Except as otherwise provided below, tenders of Shares are irrevocable. Shares
tendered prior to the Expiration Date, unless theretofore accepted for payment
and paid for by the Purchaser pursuant to the Offer, may also be withdrawn at
any time after March 16, 1998. For a withdrawal to be effective, a written,
telegraphic or fax transmission notice of withdrawal must be timely received by
the Depositary at one of its addresses set forth on the back cover of the Offer
to Purchase and must specify the name of the person having tendered the Shares
to be withdrawn, the number of Shares to be withdrawn and the name of the
registered holder of the Shares to be withdrawn, if different from the name of
the person who tendered the Shares. If certificates for Shares have been
delivered or otherwise identified to the Depositary, then, prior to the
physical release of such certificates, the serial numbers shown on such
certificates must be submitted to the Depositary and, unless such Shares have
been tendered by an Eligible Institution (as defined in Section 2 of the Offer
to Purchase), the signatures on the notice of withdrawal must be guaranteed by
an Eligible Institution. If Shares have been delivered pursuant to the
procedures for book-entry transfer as set forth in Section 2 of the Offer to
Purchase, any notice of withdrawal must also specify the name and number of the
account at the appropriate Book-Entry Transfer Facility to be credited with the
withdrawn Shares and otherwise comply with such Book-Entry Transfer Facility's
procedures. Withdrawals of tenders of Shares may not be rescinded, and any
Shares properly withdrawn will thereafter be deemed not validly tendered for
purposes of the Offer. However, withdrawn Shares may be retendered by again
following one of the procedures described in Section 2 of the Offer to Purchase
at any time prior to the Expiration Date. All questions as to the form and
validity (including time of receipt) of notices of withdrawal will be
determined by the Purchaser, in its sole discretion, which determination will
be final and binding.
The Offer to Purchase and the related Letter of Transmittal and other
relevant materials will be mailed to record holders of Shares and furnished to
brokers, dealers, banks, trust companies and similar persons whose names, or
the names of whose nominees, appear on the Company's stockholder lists or, if
applicable, who are listed as participants in a clearing agency's security
position listing for subsequent transmittal to beneficial owners of Shares.

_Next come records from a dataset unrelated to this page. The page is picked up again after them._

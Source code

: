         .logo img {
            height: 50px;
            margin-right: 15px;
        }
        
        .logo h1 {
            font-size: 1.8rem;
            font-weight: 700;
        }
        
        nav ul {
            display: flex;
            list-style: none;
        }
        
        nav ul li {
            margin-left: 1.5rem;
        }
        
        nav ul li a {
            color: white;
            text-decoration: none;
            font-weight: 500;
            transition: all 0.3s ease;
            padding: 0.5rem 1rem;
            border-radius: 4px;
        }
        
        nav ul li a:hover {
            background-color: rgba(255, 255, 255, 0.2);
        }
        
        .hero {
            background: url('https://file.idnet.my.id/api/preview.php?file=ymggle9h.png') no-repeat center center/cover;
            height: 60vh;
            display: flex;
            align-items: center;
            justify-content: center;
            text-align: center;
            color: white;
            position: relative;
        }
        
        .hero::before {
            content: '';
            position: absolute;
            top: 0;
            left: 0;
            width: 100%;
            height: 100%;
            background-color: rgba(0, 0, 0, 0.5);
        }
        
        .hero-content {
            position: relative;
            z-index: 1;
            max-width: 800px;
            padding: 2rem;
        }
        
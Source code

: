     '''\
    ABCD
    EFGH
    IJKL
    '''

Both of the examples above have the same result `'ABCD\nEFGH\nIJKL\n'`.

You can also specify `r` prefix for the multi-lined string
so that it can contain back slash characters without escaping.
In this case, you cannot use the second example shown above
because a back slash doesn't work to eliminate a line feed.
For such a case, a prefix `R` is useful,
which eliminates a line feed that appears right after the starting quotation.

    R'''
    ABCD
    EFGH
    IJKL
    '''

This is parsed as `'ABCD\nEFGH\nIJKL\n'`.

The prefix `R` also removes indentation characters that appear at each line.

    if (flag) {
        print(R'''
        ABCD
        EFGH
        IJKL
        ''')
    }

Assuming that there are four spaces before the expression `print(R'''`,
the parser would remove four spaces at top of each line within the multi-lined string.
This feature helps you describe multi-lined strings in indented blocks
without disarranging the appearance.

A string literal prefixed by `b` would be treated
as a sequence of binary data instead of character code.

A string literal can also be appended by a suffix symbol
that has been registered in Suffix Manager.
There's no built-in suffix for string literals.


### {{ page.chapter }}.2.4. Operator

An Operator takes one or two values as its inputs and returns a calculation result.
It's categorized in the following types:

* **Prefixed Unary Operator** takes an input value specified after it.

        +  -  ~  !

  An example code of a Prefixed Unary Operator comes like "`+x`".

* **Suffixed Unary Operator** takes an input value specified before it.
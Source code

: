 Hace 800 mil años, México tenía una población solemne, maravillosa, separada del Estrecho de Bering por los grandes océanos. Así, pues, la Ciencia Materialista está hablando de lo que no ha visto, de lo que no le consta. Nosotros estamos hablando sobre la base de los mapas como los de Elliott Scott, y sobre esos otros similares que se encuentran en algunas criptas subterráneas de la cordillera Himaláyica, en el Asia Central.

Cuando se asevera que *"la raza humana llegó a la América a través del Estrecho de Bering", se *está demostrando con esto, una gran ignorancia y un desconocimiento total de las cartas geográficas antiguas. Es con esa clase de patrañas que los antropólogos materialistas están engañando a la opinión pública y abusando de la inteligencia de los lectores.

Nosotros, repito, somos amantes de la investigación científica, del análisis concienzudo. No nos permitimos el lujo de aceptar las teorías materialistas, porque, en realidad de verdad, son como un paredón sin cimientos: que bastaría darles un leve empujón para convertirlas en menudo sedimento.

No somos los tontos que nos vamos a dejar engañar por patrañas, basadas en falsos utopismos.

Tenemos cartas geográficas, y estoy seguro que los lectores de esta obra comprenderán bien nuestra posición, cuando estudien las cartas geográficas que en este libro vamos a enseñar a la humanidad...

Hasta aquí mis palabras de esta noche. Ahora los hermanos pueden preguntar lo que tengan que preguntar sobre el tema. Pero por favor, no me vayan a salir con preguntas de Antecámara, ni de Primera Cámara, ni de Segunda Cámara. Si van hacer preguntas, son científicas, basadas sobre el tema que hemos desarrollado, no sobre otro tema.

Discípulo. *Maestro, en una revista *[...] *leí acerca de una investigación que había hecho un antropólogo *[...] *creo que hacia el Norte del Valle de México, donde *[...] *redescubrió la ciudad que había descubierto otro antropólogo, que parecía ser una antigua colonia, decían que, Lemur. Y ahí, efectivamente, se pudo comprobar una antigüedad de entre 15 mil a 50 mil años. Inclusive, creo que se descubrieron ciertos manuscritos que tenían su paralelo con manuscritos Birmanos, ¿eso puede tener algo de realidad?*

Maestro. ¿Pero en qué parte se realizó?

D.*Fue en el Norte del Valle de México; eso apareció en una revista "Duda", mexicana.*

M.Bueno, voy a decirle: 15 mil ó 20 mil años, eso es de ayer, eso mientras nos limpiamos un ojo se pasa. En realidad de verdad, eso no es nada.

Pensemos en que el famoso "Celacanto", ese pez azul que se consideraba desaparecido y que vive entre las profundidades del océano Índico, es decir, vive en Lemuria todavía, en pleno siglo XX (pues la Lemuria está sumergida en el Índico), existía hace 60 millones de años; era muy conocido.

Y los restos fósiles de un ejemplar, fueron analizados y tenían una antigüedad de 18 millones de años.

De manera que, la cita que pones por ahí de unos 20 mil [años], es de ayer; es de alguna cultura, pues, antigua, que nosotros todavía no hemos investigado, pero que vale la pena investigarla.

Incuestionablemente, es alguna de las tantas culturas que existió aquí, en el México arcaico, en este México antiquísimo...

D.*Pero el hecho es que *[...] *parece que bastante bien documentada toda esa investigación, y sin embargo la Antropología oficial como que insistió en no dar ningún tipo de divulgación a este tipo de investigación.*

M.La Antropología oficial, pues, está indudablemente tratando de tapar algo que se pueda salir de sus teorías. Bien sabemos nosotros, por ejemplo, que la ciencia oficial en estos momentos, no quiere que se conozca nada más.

The information required to be disclosed by Rule 14d-6(e)(1)(vii) under the
Securities Exchange Act of 1934, as amended, is contained in the Offer to
Purchase and is incorporated herein by reference.
THE OFFER TO PURCHASE AND LETTER OF TRANSMITTAL CONTAIN IMPORTANT INFORMATION
WHICH SHOULD BE READ BEFORE ANY DECISION IS MADE WITH RESPECT TO THE OFFER.
Requests for copies of the Offer to Purchase, the Letter of Transmittal and
all other tender offer materials may be directed to the Information Agent or
the Dealer Manager as set forth below, and copies will be furnished promptly at
the Purchaser's expense. No fees or commissions will be payable to brokers,
dealers or other persons other than the Dealer Manager and the Information
Agent for soliciting tenders of Shares pursuant to the Offer.
The Information Agent for the Offer is:
XXXXXXXXX
& COMPANY INC.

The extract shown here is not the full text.